Inserting information into a computer from handwritten documents - such as inventory lists, sales slips and scientific laboratory data - has always been one of the slowest steps in automatic information processing. The usual method has been to convert the handwritten data into computer “language” by typing it on a coding machine or punching it on cards. Eventually, machines that can interpret handwriting directly will shorten the time it takes to process information, and will help man take fuller advantage of the electronic speed of computing systems.
~ Excerpt from “The IBM Pavilion” booklet, available at the 1964 World’s fair in New York.
A classic example of a problem that has traditionally been easy for humans, but difficult for computers, is handwritten digit recognition. Because of the many variations in human handwriting, early attempts to “read” handwritten digits into a computer were very limited.
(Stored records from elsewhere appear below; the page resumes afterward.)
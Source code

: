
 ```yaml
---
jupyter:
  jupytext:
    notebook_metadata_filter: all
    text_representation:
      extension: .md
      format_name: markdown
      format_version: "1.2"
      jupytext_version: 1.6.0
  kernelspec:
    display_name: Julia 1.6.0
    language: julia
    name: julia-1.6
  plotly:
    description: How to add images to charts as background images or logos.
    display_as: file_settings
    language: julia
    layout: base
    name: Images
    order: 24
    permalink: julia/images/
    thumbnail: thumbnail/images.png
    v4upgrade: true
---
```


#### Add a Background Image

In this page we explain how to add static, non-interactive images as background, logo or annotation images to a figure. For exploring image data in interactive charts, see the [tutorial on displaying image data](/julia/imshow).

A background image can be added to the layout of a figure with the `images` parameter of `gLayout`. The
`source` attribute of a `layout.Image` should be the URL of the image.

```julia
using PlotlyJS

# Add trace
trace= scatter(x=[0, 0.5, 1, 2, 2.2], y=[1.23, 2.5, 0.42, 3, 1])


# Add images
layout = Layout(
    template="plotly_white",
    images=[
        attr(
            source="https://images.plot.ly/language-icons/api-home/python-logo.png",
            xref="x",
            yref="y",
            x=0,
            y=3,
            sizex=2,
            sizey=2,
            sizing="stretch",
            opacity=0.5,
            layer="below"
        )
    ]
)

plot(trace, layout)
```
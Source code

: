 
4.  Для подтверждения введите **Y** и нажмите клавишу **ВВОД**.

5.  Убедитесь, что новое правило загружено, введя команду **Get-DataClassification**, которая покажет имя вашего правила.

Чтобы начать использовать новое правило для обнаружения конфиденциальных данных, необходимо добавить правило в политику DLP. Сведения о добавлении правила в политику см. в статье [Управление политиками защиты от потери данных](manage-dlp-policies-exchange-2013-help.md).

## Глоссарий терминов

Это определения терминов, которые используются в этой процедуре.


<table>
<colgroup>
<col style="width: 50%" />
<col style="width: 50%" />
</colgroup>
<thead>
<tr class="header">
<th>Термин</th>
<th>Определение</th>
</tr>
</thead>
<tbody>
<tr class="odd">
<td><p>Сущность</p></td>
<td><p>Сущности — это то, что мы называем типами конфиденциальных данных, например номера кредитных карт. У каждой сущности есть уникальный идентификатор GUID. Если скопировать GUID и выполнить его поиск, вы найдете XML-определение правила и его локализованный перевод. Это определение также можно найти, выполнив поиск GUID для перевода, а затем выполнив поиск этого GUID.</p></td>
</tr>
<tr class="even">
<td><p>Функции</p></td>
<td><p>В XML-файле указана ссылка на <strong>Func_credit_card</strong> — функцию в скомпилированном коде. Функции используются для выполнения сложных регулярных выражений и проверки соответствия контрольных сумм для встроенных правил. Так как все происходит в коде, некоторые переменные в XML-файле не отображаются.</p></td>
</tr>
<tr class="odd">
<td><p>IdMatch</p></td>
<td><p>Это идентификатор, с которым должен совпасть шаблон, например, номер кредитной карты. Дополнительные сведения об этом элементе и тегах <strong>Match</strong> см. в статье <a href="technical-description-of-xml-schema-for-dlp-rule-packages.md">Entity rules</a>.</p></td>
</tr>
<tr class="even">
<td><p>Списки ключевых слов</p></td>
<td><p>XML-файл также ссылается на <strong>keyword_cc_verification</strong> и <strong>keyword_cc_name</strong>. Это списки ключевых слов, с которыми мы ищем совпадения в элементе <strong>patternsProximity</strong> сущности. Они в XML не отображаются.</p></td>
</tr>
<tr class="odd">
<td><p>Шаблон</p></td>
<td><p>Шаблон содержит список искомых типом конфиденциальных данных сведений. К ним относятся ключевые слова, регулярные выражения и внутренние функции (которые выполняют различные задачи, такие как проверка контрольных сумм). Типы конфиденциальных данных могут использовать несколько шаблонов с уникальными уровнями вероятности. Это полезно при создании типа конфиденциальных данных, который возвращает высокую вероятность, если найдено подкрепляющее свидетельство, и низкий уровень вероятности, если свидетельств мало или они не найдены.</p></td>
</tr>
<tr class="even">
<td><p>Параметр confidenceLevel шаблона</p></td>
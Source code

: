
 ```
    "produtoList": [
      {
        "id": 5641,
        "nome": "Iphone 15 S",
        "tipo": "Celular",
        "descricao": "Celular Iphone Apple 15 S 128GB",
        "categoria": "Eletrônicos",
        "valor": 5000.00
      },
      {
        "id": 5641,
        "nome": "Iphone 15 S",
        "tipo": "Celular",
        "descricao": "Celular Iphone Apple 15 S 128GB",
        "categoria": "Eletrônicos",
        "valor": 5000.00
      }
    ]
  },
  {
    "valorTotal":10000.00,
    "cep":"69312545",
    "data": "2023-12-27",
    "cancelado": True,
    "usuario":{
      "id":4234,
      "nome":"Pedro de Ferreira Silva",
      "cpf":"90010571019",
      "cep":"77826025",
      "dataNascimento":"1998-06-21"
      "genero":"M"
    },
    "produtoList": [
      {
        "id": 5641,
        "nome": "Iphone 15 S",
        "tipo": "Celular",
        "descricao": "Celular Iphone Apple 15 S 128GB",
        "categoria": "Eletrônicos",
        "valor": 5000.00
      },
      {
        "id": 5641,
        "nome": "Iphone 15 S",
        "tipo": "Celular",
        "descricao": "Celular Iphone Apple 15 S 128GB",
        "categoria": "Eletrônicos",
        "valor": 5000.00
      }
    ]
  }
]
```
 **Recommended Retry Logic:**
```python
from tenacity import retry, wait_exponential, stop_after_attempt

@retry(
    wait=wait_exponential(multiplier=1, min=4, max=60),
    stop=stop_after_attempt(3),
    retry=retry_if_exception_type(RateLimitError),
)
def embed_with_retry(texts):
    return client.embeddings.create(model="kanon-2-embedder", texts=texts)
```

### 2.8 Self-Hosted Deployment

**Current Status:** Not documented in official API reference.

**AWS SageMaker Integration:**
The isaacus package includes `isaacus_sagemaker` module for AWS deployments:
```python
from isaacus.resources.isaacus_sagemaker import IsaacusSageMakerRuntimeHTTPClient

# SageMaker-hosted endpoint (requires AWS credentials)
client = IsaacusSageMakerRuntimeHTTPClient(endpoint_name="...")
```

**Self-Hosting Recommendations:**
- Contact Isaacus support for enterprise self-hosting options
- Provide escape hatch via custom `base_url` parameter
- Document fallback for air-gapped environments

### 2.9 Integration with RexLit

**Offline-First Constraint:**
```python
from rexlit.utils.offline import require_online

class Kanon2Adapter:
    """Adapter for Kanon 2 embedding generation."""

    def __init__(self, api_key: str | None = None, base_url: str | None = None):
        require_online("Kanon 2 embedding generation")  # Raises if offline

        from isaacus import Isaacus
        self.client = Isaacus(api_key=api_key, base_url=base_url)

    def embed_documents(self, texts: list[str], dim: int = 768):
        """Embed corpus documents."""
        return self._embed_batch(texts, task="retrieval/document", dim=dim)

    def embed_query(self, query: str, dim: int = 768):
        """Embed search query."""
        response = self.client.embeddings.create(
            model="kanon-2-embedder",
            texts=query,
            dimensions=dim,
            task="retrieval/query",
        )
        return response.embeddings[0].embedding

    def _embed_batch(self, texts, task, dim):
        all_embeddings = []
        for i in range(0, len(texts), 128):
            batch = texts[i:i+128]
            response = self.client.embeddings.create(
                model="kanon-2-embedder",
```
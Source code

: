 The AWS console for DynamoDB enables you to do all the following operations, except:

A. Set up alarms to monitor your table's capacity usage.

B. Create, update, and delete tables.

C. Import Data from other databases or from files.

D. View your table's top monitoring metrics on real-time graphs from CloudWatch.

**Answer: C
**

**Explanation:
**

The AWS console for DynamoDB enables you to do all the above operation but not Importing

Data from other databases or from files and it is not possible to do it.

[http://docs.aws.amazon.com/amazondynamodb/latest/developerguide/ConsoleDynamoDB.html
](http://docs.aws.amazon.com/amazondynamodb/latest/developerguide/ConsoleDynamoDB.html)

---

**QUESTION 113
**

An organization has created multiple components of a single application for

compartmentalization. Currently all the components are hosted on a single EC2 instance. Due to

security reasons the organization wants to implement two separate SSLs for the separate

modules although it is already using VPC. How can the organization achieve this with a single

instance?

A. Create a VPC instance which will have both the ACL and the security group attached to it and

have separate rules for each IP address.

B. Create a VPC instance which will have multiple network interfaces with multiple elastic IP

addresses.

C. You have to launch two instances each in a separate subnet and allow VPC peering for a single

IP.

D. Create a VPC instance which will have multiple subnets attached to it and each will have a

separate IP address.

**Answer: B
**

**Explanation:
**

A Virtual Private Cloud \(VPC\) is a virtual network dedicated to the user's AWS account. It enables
It therefore seemed almost “magical” when, at the 1964 World’s Fair in New York, IBM unveiled an amazing computer system that read handwritten dates off a small card. Visitors to the “This Date in History” exhibit would write down a date on a card and feed it into the machine.
Then, the computer would convert the handwritten date into digital form, look up the date in a database of New York Times headlines, and show a headline from that day on an overhead display. Watch the first minute of this video to see a demonstration!
The results were also printed on a card that you could keep as a souvenir.
How was this achieved? Was this an early example of a machine learning-based handwritten character recognition system?
The back of the keepsake card explained to visitors how the character recognition system works:
While this description has some detail about how the computer acquires the “shape” of the handwritten digit from the card using a cathode ray tube scanner (which generates voltages in proportion to the level of light reflected off the card), it’s not very clear how the computer then “recognizes” the shape.
To learn more, we will refer to the work of E. C. Greanias, a researcher at IBM Thomas J. Watson Research Center in New York who specialized in handwritten character recognition, whose work was likely the foundation for this exhibit. In a January 1963 article in the IBM Journal of Research and Development titled “The Recognition of Handwritten Numerals by Contour Analysis” there is a more detailed explanation. Open that paper, and follow along as we dig deeper!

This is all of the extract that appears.